Mas, há um condimento em tudo isso: desde criança testemunhei muitos dos fatos que narro. Vivenciei e colhi também na oralidade as informações de épocas passadas, sempre procurando apartar fatos, causos e versões, a partir de análises que julgo criteriosas.
E por que o título A HISTÓRIA COMO NUNCA LHE CONTARAM?
São 02 os motivos básicos:
Porque narra fatos ainda não contados, como, por exemplo, relato de todas as eleições já realizadas em Tauá e, em grande parte, no Ceará e Brasil; e
Porque fugimos de uma visão típica da historiografia oficial e de publicações mais apegadas a conceitos e ideias focadas na exaltação de fatos e personagens, quase sempre incompatíveis com a realidade, como já dissemos.
Comente sobre alguns temas que são tratados.
As eleições estão esmiuçadas. Outros assuntos são abordados em relação às questões políticas (principalmente), econômicas e sociais. Há considerações sobre os povos indígenas, pretos e brancos. E de fenômenos, como a seca, a religião e o racismo.
O que fica muito claro é que jamais fomos o país pacato dos compêndios oficiais; nem um país justo. Na verdade, um percentual de 2 a 3% de nossa população tomou conta do estado, portanto, das suas riquezas e poder, em detrimento de todos os demais e continua insistindo nisso.
Dê exemplos que confirmem esse desencontro entre a visão de seu livro e a historiografia a que o senhor se referiu.
A chegada dos portugueses é pregada como cordial e benfazeja, mas, logo tentaram escravizar uma civilização que já ocupava essas terras há cerca de 12 a 40 mil anos. Não conseguindo, quase a dizimaram. E chamam a isso de descobrimento do Brasil.

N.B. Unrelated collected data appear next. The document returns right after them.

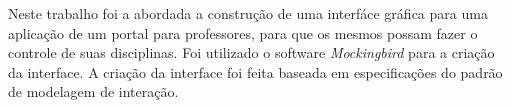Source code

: \begin{resumo} 
Neste trabalho foi a abordada a construção de uma interfáce gráfica para uma 
aplicação de um portal para professores, para  que os mesmos possam fazer
o controle de suas disciplinas.
Foi utilizado o software \textsl{Mockingbird} para a criação da interface. 
A criação da interface foi feita baseada em especificações do padrão de modelagem de
interação.
\end{resumo}

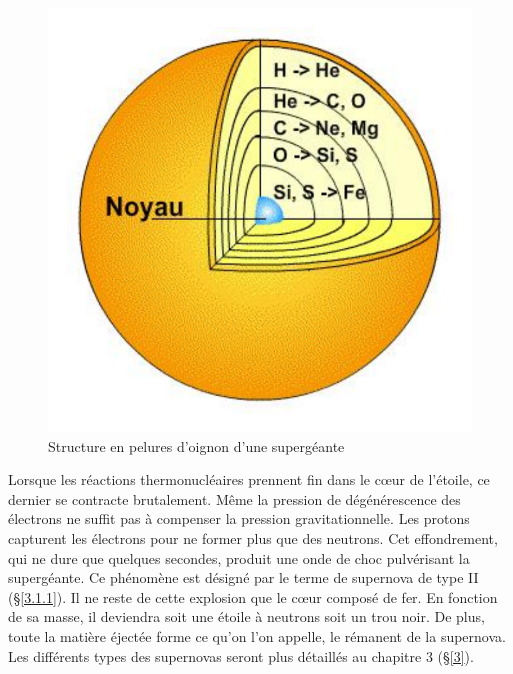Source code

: \begin{figure}[H]
	\centering
	\includegraphics[scale=0.3]{images/oignon}
	\caption[Structure en pelures d'oignon d'une supergéante\newline \url{https://media4.obspm.fr/public/ressources\_lu/pages\_vie-mort/impression.html}]{Structure en pelures d'oignon d'une supergéante}
	\label{Fig. 2.6}
\end{figure}\newpage

Lorsque les réactions thermonucléaires prennent fin dans le cœur de l’étoile, ce dernier se contracte brutalement. Même la pression de dégénérescence des électrons ne suffit pas à compenser la pression gravitationnelle. Les protons capturent les électrons pour ne former plus que des neutrons. Cet effondrement, qui ne dure que quelques secondes, produit une onde de choc pulvérisant la supergéante. Ce phénomène est désigné par le terme de supernova de type II (§\ref{3.1.1}). Il ne reste de cette explosion que le cœur composé de fer. En fonction de sa masse, il deviendra soit une étoile à neutrons soit un trou noir. De plus, toute la matière éjectée forme ce qu’on l’on appelle, le rémanent de la supernova. Les différents types des supernovas seront plus détaillés au chapitre 3 (§\ref{3}).

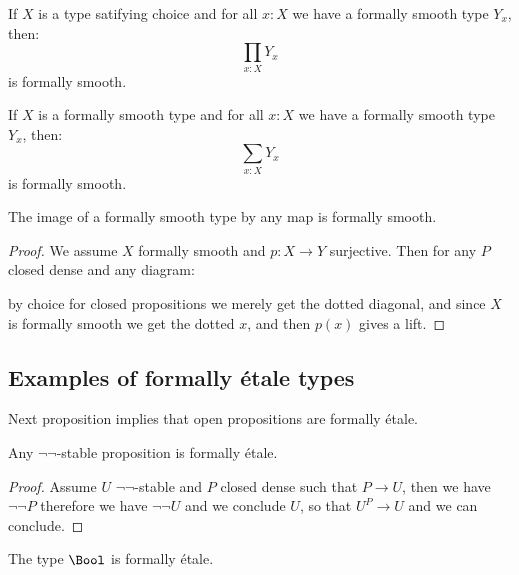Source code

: \begin{lemma}
If $X$ is a type satifying choice and for all $x:X$ we have a formally smooth type $Y_x$, then:
\[\prod_{x:X}Y_x\]
is formally smooth.
\end{lemma}

\begin{lemma}
\label{smooth-sigma-closed}
If $X$ is a formally smooth type and for all $x:X$ we have a formally smooth type $Y_x$, then:
\[\sum_{x:X}Y_x\]
is formally smooth.
\end{lemma}

\begin{proposition}
\label{smoothSurjective}
The image of a formally smooth type by any map is formally smooth.
\end{proposition}

\begin{proof}
We assume $X$ formally smooth and $p:X\to Y$ surjective. Then for any $P$ closed dense and any diagram:
 \begin{center}
    \end{center} 
    by choice for closed propositions we merely get the dotted diagonal, and since $X$ is formally smooth we get the dotted $x$, and then $p(x)$ gives a lift.
\end{proof}



\subsection{Examples of formally étale types}

Next proposition implies that open propositions are formally étale.

\begin{proposition}\label{not-not-stable-prop-etale}
  Any $\neg\neg$-stable proposition is formally étale.
\end{proposition}

\begin{proof}
  Assume $U$ $\neg\neg$-stable and $P$ closed dense such that $P\to U$, then we have $\neg\neg P$ therefore we have $\neg\neg U$ and we conclude $U$, so that $U^P\to U$ and we can conclude.
\end{proof}

\begin{proposition}\label{bool-is-etale}
  The type $\Bool$ is formally étale.
\end{proposition}

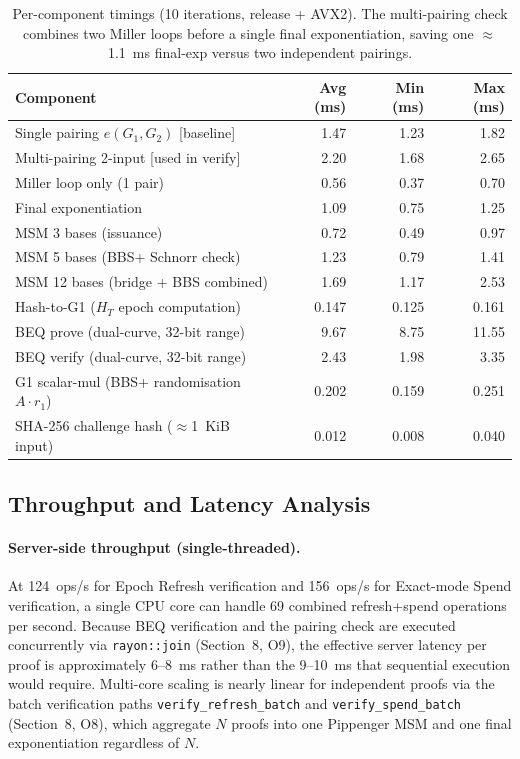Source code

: \documentclass[11pt]{article}
\theoremstyle{definitionstyle}
\theoremstyle{plain}
\begin{document}
\begin{table}[htbp]
\centering
\small
\begin{tabular}{|l|r|r|r|}
\hline
\textbf{Component} & \textbf{Avg (ms)} & \textbf{Min (ms)} & \textbf{Max (ms)} \\
\hline
Single pairing $e(G_1, G_2)$ [baseline]     & 1.47 & 1.23 & 1.82 \\
Multi-pairing 2-input [used in verify]       & 2.20 & 1.68 & 2.65 \\
\quad Miller loop only (1 pair)              & 0.56 & 0.37 & 0.70 \\
\quad Final exponentiation                   & 1.09 & 0.75 & 1.25 \\
\hline
MSM  3 bases (issuance)                      & 0.72 & 0.49 & 0.97 \\
MSM  5 bases (BBS+ Schnorr check)            & 1.23 & 0.79 & 1.41 \\
MSM 12 bases (bridge + BBS combined)         & 1.69 & 1.17 & 2.53 \\
\hline
Hash-to-G1 ($H_T$ epoch computation)         & 0.147 & 0.125 & 0.161 \\
BEQ prove (dual-curve, 32-bit range)         & 9.67 & 8.75 & 11.55 \\
BEQ verify (dual-curve, 32-bit range)        & 2.43 & 1.98 & 3.35 \\
G1 scalar-mul (BBS+ randomisation $A\cdot r_1$) & 0.202 & 0.159 & 0.251 \\
SHA-256 challenge hash ($\approx$1~KiB input)& 0.012 & 0.008 & 0.040 \\
\hline
\end{tabular}
\caption{Per-component timings (10 iterations, release + AVX2).  The
multi-pairing check combines two Miller loops before a single
final exponentiation, saving one $\approx$1.1~ms final-exp versus two
independent pairings.}
\label{tab:components}
\end{table}

\subsection{Throughput and Latency Analysis}

\paragraph{Server-side throughput (single-threaded).}
At 124~ops/s for Epoch Refresh verification and 156~ops/s for Exact-mode Spend
verification, a single CPU core can handle 69 combined refresh+spend
operations per second.  Because BEQ verification and the pairing check
are executed concurrently via \texttt{rayon::join} (Section~8, O9), the
effective server latency per proof is approximately 6--8~ms rather than
the 9--10~ms that sequential execution would require.  Multi-core scaling
is nearly linear for independent proofs via the batch verification paths
\texttt{verify\_refresh\_batch} and \texttt{verify\_spend\_batch}
(Section~8, O8), which aggregate $N$ proofs into one Pippenger MSM and
one final exponentiation regardless of $N$.
\end{document}
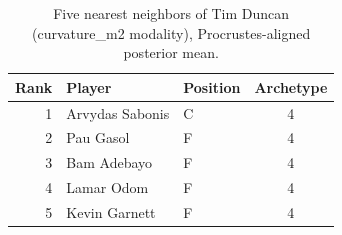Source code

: \begin{table}[htbp]
  \centering\small
  \begin{tabular}{rllc}
    \toprule
    Rank & Player & Position & Archetype \\
    \midrule
    1 & Arvydas Sabonis & C & 4 \\
    2 & Pau Gasol & F & 4 \\
    3 & Bam Adebayo & F & 4 \\
    4 & Lamar Odom & F & 4 \\
    5 & Kevin Garnett & F & 4 \\
    \bottomrule
  \end{tabular}
  \caption{Five nearest neighbors of Tim Duncan (curvature_m2 modality), Procrustes-aligned posterior mean.}
  \label{tab:Tim_Duncan_neighbors_curvature_m2}
\end{table}

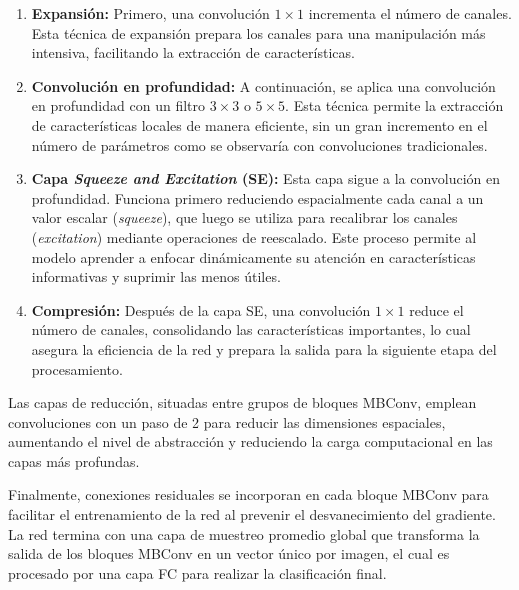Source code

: \begin{enumerate}
	\item \textbf{Expansión:} Primero, una convolución $1 \times 1$ incrementa el número
	de canales. Esta técnica de expansión prepara los canales para una
	manipulación más intensiva, facilitando la extracción de características.
	
	\item \textbf{Convolución en profundidad:} A continuación, se aplica una convolución
	en profundidad con un filtro $3 \times 3$ o $5 \times 5$. Esta técnica
	permite la extracción de características locales de manera eficiente, sin un
	gran incremento en el número de parámetros como se observaría con convoluciones
	tradicionales.
	
	\item \textbf{Capa \textit{Squeeze and Excitation} (SE):} Esta capa sigue a la
	convolución en profundidad. Funciona primero reduciendo espacialmente cada canal
	a un valor escalar (\textit{squeeze}), que luego se utiliza para recalibrar los
	canales (\textit{excitation}) mediante operaciones de reescalado. Este proceso
	permite al modelo aprender a enfocar dinámicamente su atención en características
	informativas y suprimir las menos útiles.
	
	\item \textbf{Compresión:} Después de la capa SE, una convolución $1 \times 1$
	reduce el número de canales, consolidando las características importantes, lo
	cual asegura la eficiencia de la red y prepara la salida para la siguiente etapa
	del procesamiento.
\end{enumerate}

Las capas de reducción, situadas entre grupos de bloques MBConv, emplean
convoluciones con un paso de 2 para reducir las dimensiones espaciales, aumentando
el nivel de abstracción y reduciendo la carga computacional en las capas más profundas.

Finalmente, conexiones residuales se incorporan en cada bloque MBConv para
facilitar el entrenamiento de la red al prevenir el desvanecimiento del
gradiente. La red termina con una capa de muestreo promedio global que transforma
la salida de los bloques MBConv en un vector único por imagen, el cual es
procesado por una capa FC para realizar la clasificación final.


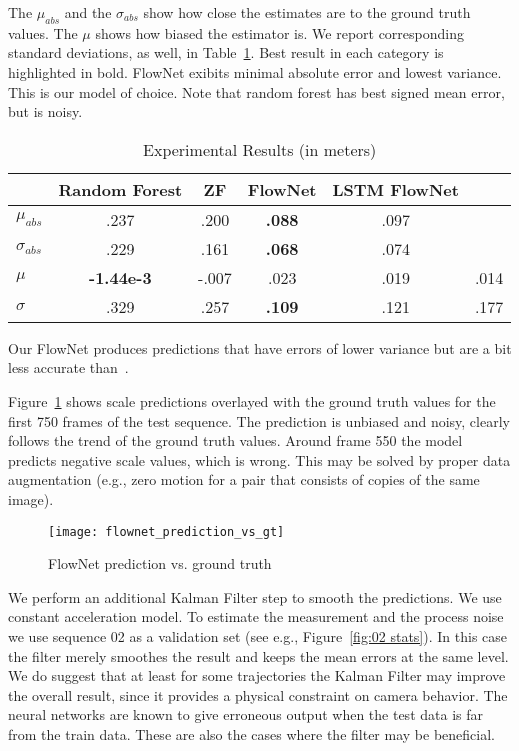 The $\mu_{abs}$ and the $\sigma_{abs}$ show how close the estimates
are to the ground truth values.  The $\mu$ shows how biased the
estimator is.  We report corresponding standard deviations, as well,
in Table~\ref{table:main result}.  Best result in each category is
highlighted in bold.  FlowNet exibits minimal absolute error and
lowest variance.  This is our model of choice.  Note that random
forest has best signed mean error, but is noisy.

\begin{table}[ht]
  \centering
  \begin{tabular}{ lccccc }
    \hline
                       & Random Forest & ZF   & FlowNet          & LSTM FlowNet & \cite{frost2016}   \\
    \hline
    $\mu_{abs}$        & .237          & .200 & \textbf{.088}    & .097  & \\
    $\sigma_{abs}$     & .229          & .161 & \textbf{.068}    & .074  & \\
    $\mu$              & \textbf{-1.44e-3}    & -.007 & .023    & .019  & .014\\
    $\sigma$           & .329          & .257 & \textbf{.109}    & .121  & .177\\
    \hline
  \end{tabular}
  \caption{Experimental Results (in meters)}
  \label{table:main result}
\end{table}

Our FlowNet produces predictions that have errors of lower variance
but are a bit less accurate than~\cite{frost2017using}.

Figure~\ref{fig:pred_vs_gt} shows scale predictions overlayed with the
ground truth values for the first 750 frames of the test sequence.
The prediction is unbiased and noisy, clearly follows the trend of the
ground truth values.  Around frame 550 the model predicts negative
scale values, which is wrong.  This may be solved by proper data
augmentation (e.g., zero motion for a pair that consists of copies of
the same image).

\begin{figure}[!ht]
  \centering
  \texttt{[image: flownet\_prediction\_vs\_gt]}
  \caption{FlowNet prediction vs. ground truth}
  \label{fig:pred_vs_gt}
\end{figure}

We perform an additional Kalman Filter step to smooth the predictions.
We use constant acceleration model.  To estimate the measurement and
the process noise we use sequence 02 as a validation set (see e.g.,
Figure~\ref{fig:02 stats}).  In this case the filter merely smoothes
the result and keeps the mean errors at the same level.  We do suggest
that at least for some trajectories the Kalman Filter may improve the
overall result, since it provides a physical constraint on camera
behavior.  The neural networks are known to give erroneous output when
the test data is far from the train data.  These are also the cases
where the filter may be beneficial.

Trouxeram os africanos escravizados. Mantiveram-nos por 350 anos sob esse jugo e não interromperam esse ciclo quando houve a proclamação da república. Fomos o último país do mundo a abolir a escravatura; com todas as agravantes que vieram antes e depois. Uma das maiores hipocrisias de nossa história foi a Lei do sexagenário, que é festejada.
No começo do século XX, desenvolveram um projeto de ‘branqueamento’ da população, tão cruel quanto desumano, e só não avançaram mais porque ficaram mais restritos às regiões Sul e Sudeste.
Como funcionou a nossa política, especialmente, no período a que a sua obra se reporta?
As eleições aconteceram no Império baseadas exclusivamente na renda (Constituição de 1824). Podia votar quem ganhasse acima de 100 mil réis por ano e se candidatar a deputado ou senador quem ganhasse acima de 200 e 400 mil. Portanto, eram simples condomínios, de pouca gente. Esses pequenos grupos, para mandarem num país de 10 milhões de pessoas.
Na república, em seu primeiro ciclo, até 1930, votavam os homens com mais de 21 anos e alfabetizados. Pequena evolução, pois, o voto era aberto e completamente controlado sob coação (pouca gente participava – entre 3 a 5% da população).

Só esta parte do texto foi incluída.